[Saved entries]

________

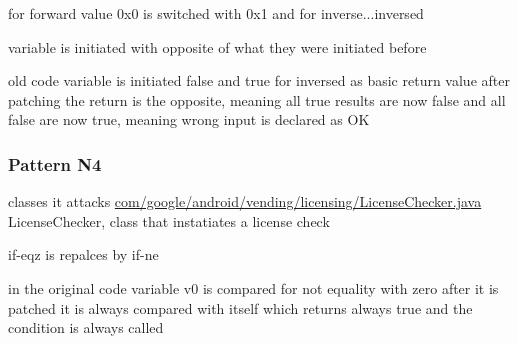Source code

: 

for forward value 0x0 is switched with 0x1 and for inverse...inversed



variable is initiated with opposite of what they were initiated before




old code variable is initiated false and true for inversed as basic return value
after patching the return is the opposite, meaning all true results are now false and all false are now true, meaning wrong input is declared as OK
\subsubsection{Pattern N4}
classes it attacks
\url{com/google/android/vending/licensing/LicenseChecker.java}
LicenseChecker, class that instatiates a license check\cite{developersLicensingReference}



if-eqz is repalces by if-ne


in the original code variable v0 is compared for not equality with zero
after it is patched it is always compared with itself which returns always true and the condition is always called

________

# [Problem requirements]
Skip the pictures, then return the rest of the data exactly.

# [Solution for this task]
Source code

: 

for forward value 0x0 is switched with 0x1 and for inverse...inversed



variable is initiated with opposite of what they were initiated before




old code variable is initiated false and true for inversed as basic return value
after patching the return is the opposite, meaning all true results are now false and all false are now true, meaning wrong input is declared as OK
\subsubsection{Pattern N4}
classes it attacks
\url{com/google/android/vending/licensing/LicenseChecker.java}
LicenseChecker, class that instatiates a license check\cite{developersLicensingReference}



if-eqz is repalces by if-ne


in the original code variable v0 is compared for not equality with zero
after it is patched it is always compared with itself which returns always true and the condition is always called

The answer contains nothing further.